Dataset entries:
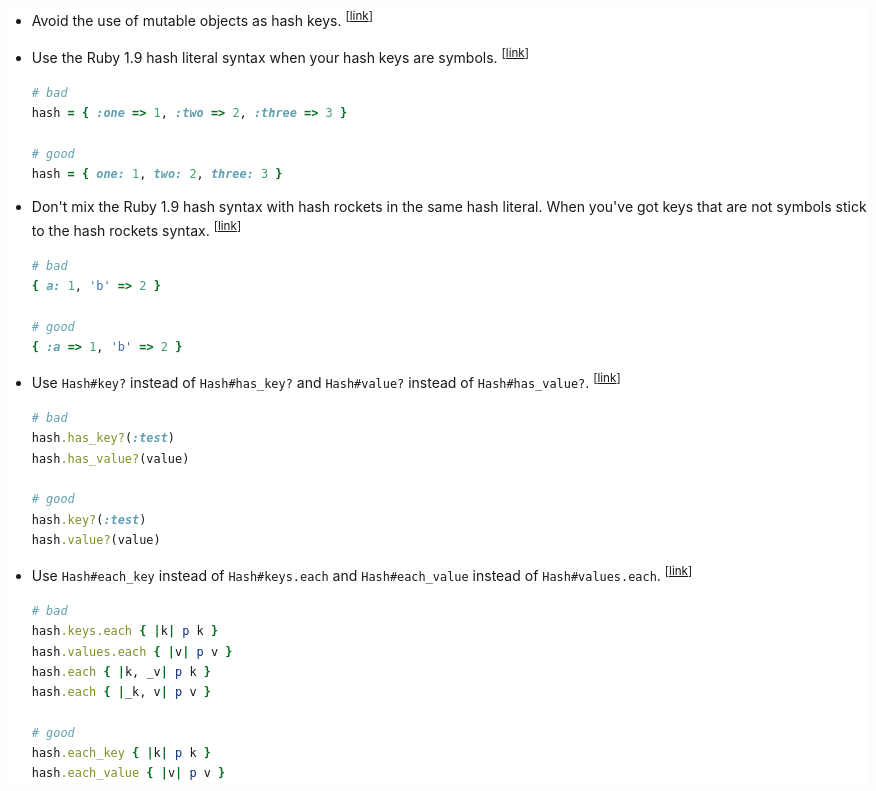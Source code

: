 * <a name="no-mutable-keys"></a>
  Avoid the use of mutable objects as hash keys.
<sup>[[link](#no-mutable-keys)]</sup>

* <a name="hash-literals"></a>
  Use the Ruby 1.9 hash literal syntax when your hash keys are symbols.
<sup>[[link](#hash-literals)]</sup>

  ```ruby
  # bad
  hash = { :one => 1, :two => 2, :three => 3 }

  # good
  hash = { one: 1, two: 2, three: 3 }
  ```

* <a name="no-mixed-hash-syntaces"></a>
  Don't mix the Ruby 1.9 hash syntax with hash rockets in the same hash
  literal. When you've got keys that are not symbols stick to the hash rockets
  syntax.
<sup>[[link](#no-mixed-hash-syntaces)]</sup>

  ```ruby
  # bad
  { a: 1, 'b' => 2 }

  # good
  { :a => 1, 'b' => 2 }
  ```

* <a name="hash-key"></a>
  Use `Hash#key?` instead of `Hash#has_key?` and `Hash#value?` instead of
  `Hash#has_value?`.
<sup>[[link](#hash-key)]</sup>

  ```ruby
  # bad
  hash.has_key?(:test)
  hash.has_value?(value)

  # good
  hash.key?(:test)
  hash.value?(value)
  ```

* <a name="hash-each"></a>
  Use `Hash#each_key` instead of `Hash#keys.each` and `Hash#each_value`
  instead of `Hash#values.each`.
<sup>[[link](#hash-each)]</sup>

  ```ruby
  # bad
  hash.keys.each { |k| p k }
  hash.values.each { |v| p v }
  hash.each { |k, _v| p k }
  hash.each { |_k, v| p v }

  # good
  hash.each_key { |k| p k }
  hash.each_value { |v| p v }
  ```

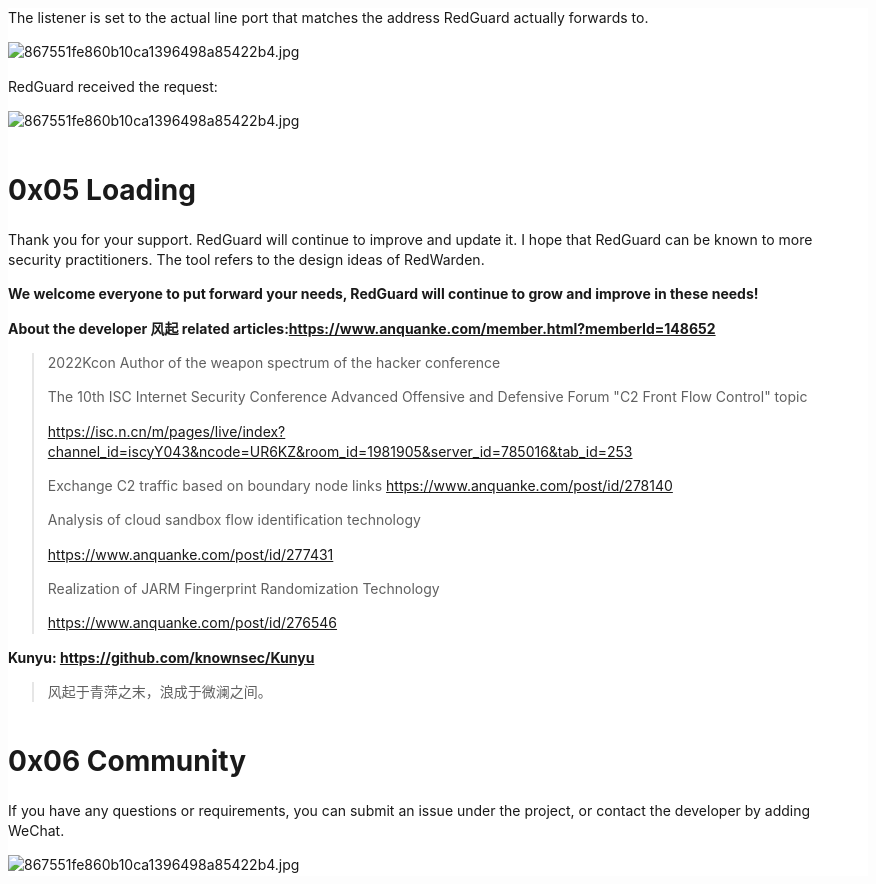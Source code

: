 The listener is set to the actual line port that matches the address RedGuard actually forwards to.

![867551fe860b10ca1396498a85422b4.jpg](https://github.com/wikiZ/RedGuardImage/raw/main/73315c83562826f16f64e2b277736c1.png)

RedGuard received the request:

![867551fe860b10ca1396498a85422b4.jpg](https://github.com/wikiZ/RedGuardImage/raw/main/159a00e6c5596bc3542701b4a8020b1.png)

# 0x05 Loading

Thank you for your support. RedGuard will continue to improve and update it. I hope that RedGuard can be known to more security practitioners. The tool refers to the design ideas of RedWarden.

**We welcome everyone to put forward your needs, RedGuard will continue to grow and improve in these needs!**

**About the developer 风起 related articles:<https://www.anquanke.com/member.html?memberId=148652>**

> 2022Kcon Author of the weapon spectrum of the hacker conference
>
> The 10th ISC Internet Security Conference Advanced Offensive and Defensive Forum "C2 Front Flow Control" topic
>
> <https://isc.n.cn/m/pages/live/index?channel_id=iscyY043&ncode=UR6KZ&room_id=1981905&server_id=785016&tab_id=253>
> 
> Exchange C2 traffic based on boundary node links
> <https://www.anquanke.com/post/id/278140>
>
> Analysis of cloud sandbox flow identification technology
>
> <https://www.anquanke.com/post/id/277431>
>
> Realization of JARM Fingerprint Randomization Technology
>
> <https://www.anquanke.com/post/id/276546>

**Kunyu: <https://github.com/knownsec/Kunyu>**

> 风起于青萍之末，浪成于微澜之间。

# 0x06 Community

If you have any questions or requirements, you can submit an issue under the project, or contact the developer by adding WeChat.

![867551fe860b10ca1396498a85422b4.jpg](https://github.com/wikiZ/RedGuardImage/raw/main/20220522141706-ce37e178-d996-1.png)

What is being asked:
In the listing above, find the line holding "<sup>[[link](#hash-each)]</sup>" and the line holding "# 0x05 Loading". Reproduce those two lines and all between them exactly, leaving out pictures.

Exercise response:
<sup>[[link](#hash-each)]</sup>

  ```ruby
  # bad
  hash.keys.each { |k| p k }
  hash.values.each { |v| p v }
  hash.each { |k, _v| p k }
  hash.each { |_k, v| p v }

  # good
  hash.each_key { |k| p k }
  hash.each_value { |v| p v }
  ```

Source code

: The listener is set to the actual line port that matches the address RedGuard actually forwards to.

![867551fe860b10ca1396498a85422b4.jpg](https://github.com/wikiZ/RedGuardImage/raw/main/73315c83562826f16f64e2b277736c1.png)

RedGuard received the request:

![867551fe860b10ca1396498a85422b4.jpg](https://github.com/wikiZ/RedGuardImage/raw/main/159a00e6c5596bc3542701b4a8020b1.png)

# 0x05 Loading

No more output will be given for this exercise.